(Dataset entries)
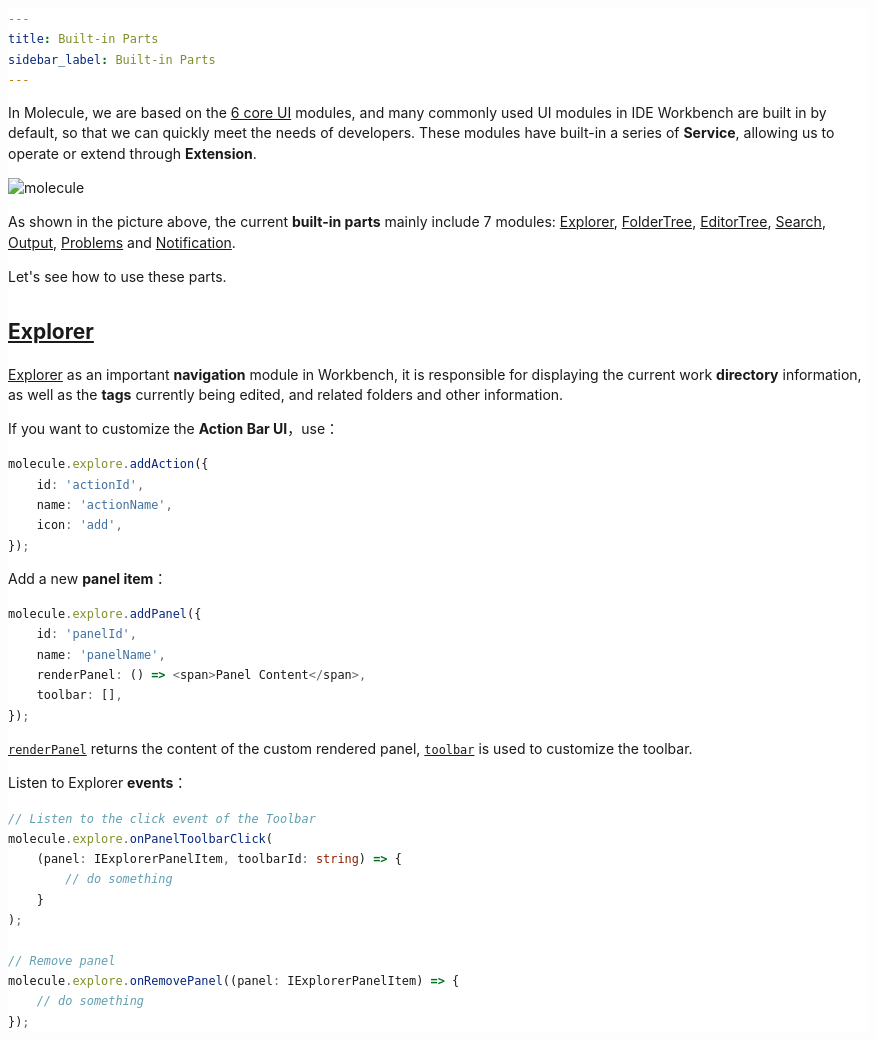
 ```yaml
---
title: Built-in Parts
sidebar_label: Built-in Parts
---
```


In Molecule, we are based on the [6 core UI](./extend-workbench.md) modules, and many commonly used UI modules in IDE Workbench are built in by default, so that we can quickly meet the needs of developers. These modules have built-in a series of **Service**, allowing us to operate or extend through **Extension**.

![molecule](/img/guides/builtin-ui.png)

As shown in the picture above, the current **built-in parts** mainly include 7 modules: [Explorer](#explorer), [FolderTree](#foldertree), [EditorTree](#editortree), [Search](#search), [Output](#output), [Problems](#problems) and [Notification](#notification).

Let's see how to use these parts.

## [Explorer](../api/classes/molecule.ExplorerService)

[Explorer](../api/classes/molecule.ExplorerService) as an important **navigation** module in Workbench, it is responsible for displaying the current work **directory** information, as well as the **tags** currently being edited, and related folders and other information.

If you want to customize the **Action Bar UI**，use：

```ts
molecule.explore.addAction({
    id: 'actionId',
    name: 'actionName',
    icon: 'add',
});
```

Add a new **panel item**：

```ts
molecule.explore.addPanel({
    id: 'panelId',
    name: 'panelName',
    renderPanel: () => <span>Panel Content</span>,
    toolbar: [],
});
```

[`renderPanel`](../api/interfaces/molecule.model.IExplorerPanelItem#renderpanel) returns the content of the custom rendered panel, [`toolbar`](../api/interfaces/molecule.model.IExplorerPanelItem#toolbar) is used to customize the toolbar.

Listen to Explorer **events**：

```ts
// Listen to the click event of the Toolbar
molecule.explore.onPanelToolbarClick(
    (panel: IExplorerPanelItem, toolbarId: string) => {
        // do something
    }
);

// Remove panel
molecule.explore.onRemovePanel((panel: IExplorerPanelItem) => {
    // do something
});
```
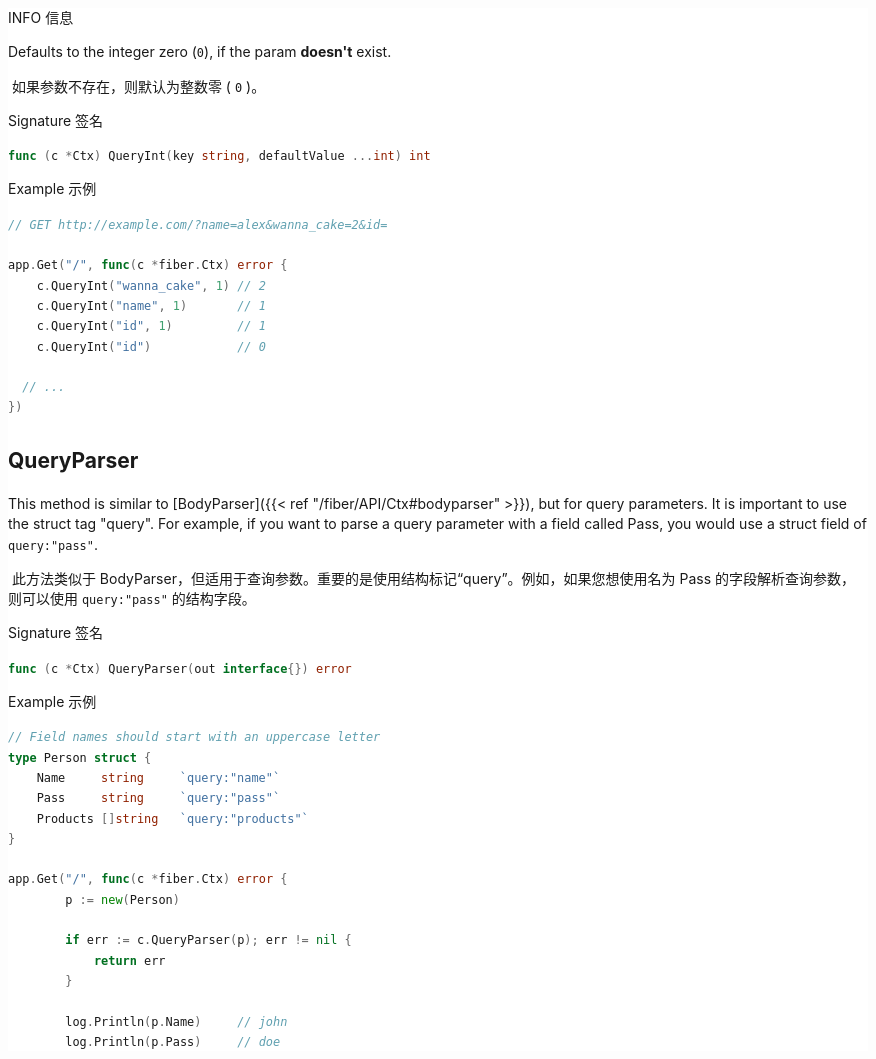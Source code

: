 INFO
信息

Defaults to the integer zero (`0`), if the param **doesn't** exist.

​	如果参数不存在，则默认为整数零 ( `0` )。

Signature
签名

```go
func (c *Ctx) QueryInt(key string, defaultValue ...int) int
```



Example
示例

```go
// GET http://example.com/?name=alex&wanna_cake=2&id=

app.Get("/", func(c *fiber.Ctx) error {
    c.QueryInt("wanna_cake", 1) // 2
    c.QueryInt("name", 1)       // 1
    c.QueryInt("id", 1)         // 1
    c.QueryInt("id")            // 0

  // ...
})
```



## QueryParser

This method is similar to [BodyParser]({{< ref "/fiber/API/Ctx#bodyparser" >}}), but for query parameters. It is important to use the struct tag "query". For example, if you want to parse a query parameter with a field called Pass, you would use a struct field of `query:"pass"`.

​	此方法类似于 BodyParser，但适用于查询参数。重要的是使用结构标记“query”。例如，如果您想使用名为 Pass 的字段解析查询参数，则可以使用 `query:"pass"` 的结构字段。

Signature
签名

```go
func (c *Ctx) QueryParser(out interface{}) error
```



Example
示例

```go
// Field names should start with an uppercase letter
type Person struct {
    Name     string     `query:"name"`
    Pass     string     `query:"pass"`
    Products []string   `query:"products"`
}

app.Get("/", func(c *fiber.Ctx) error {
        p := new(Person)

        if err := c.QueryParser(p); err != nil {
            return err
        }

        log.Println(p.Name)     // john
        log.Println(p.Pass)     // doe
```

> [THE PROBLEM]:
Match on "classes" and copy out every line of the entries that contains it.

> [ANSWER SPACE]:
## [Explorer](../api/classes/molecule.ExplorerService)
[Explorer](../api/classes/molecule.ExplorerService) as an important **navigation** module in Workbench, it is responsible for displaying the current work **directory** information, as well as the **tags** currently being edited, and related folders and other information.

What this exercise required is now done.